Why am I attacking minimalism instead of other confidence tricks based around the illusion of simplicity? Art is the wellspring that ideas come from.  Concepts that bubble up in a font on Mount Parnassus are sanctified by the muses (or I guess these days by Jerry Saltz) and then trickle into other fields.  To start to make some headway in this worldwide morass we are in, we need to let go of some of these illusions about simple being better.  To start with that we need to go back to minimalism’s aesthetic roots in modern art.

The reason art is so germinal is because it is a place of illusions and magic.  The most fantastic imaginings can be real there.  Do you not like to walk?  You can paint everyone as flying! Are you sad that most of the creatures that ever existed have gone extinct? Just draw them as living together in Super Eden! Do you chafe at the Byzantine organic chemistry level complexity of, well, everything…just draw it as ridiculously simple! And artists have certainly simplified.  There are many artists who became influential just painting white canvases: Malevich, Martin, Baer, Albers, Ryman…the list goes on and on.

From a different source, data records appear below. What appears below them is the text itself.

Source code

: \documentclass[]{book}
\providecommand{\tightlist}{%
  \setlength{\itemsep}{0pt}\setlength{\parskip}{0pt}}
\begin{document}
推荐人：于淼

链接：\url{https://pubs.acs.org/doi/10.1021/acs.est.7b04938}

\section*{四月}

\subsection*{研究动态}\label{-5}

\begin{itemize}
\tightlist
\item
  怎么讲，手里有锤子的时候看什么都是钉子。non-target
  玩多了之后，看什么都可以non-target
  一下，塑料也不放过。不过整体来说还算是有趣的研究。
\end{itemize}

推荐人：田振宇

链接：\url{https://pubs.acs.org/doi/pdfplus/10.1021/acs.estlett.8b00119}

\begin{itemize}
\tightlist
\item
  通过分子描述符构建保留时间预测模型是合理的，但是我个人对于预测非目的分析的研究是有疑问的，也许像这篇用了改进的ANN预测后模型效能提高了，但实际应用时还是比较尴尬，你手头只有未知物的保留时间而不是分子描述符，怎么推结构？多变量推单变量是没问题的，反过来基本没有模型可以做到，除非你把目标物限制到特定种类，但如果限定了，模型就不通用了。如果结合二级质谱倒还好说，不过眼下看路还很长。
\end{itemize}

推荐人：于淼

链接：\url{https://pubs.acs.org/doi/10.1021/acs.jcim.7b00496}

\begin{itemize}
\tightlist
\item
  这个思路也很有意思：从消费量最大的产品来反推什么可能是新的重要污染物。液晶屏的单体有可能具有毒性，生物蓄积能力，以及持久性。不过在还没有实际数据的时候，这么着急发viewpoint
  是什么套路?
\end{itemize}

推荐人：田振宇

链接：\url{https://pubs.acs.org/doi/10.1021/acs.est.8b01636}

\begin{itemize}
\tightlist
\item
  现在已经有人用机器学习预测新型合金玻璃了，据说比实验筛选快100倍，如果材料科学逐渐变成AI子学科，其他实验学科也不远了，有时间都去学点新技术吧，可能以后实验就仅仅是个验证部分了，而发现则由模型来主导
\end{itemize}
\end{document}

Arguably some of these works were made to express the same concepts I am expressing here.  Simplicity is not simple.  That infamous white canvas “Bridge” by Robert Ryman (1982, pictured below) has probably engendered more complex philosophical art essays than just about any artwork from the seventies/eighties.  Looking at a pure white canvas makes you realize that white can be warm or it can be cold. White can have a variety of textures and microdetails…to say nothing of the dense world of allusions it opens up.  Thinking about the nature of white begins to raise troubling questions about cognition, physics, and the psychology behind how we see things.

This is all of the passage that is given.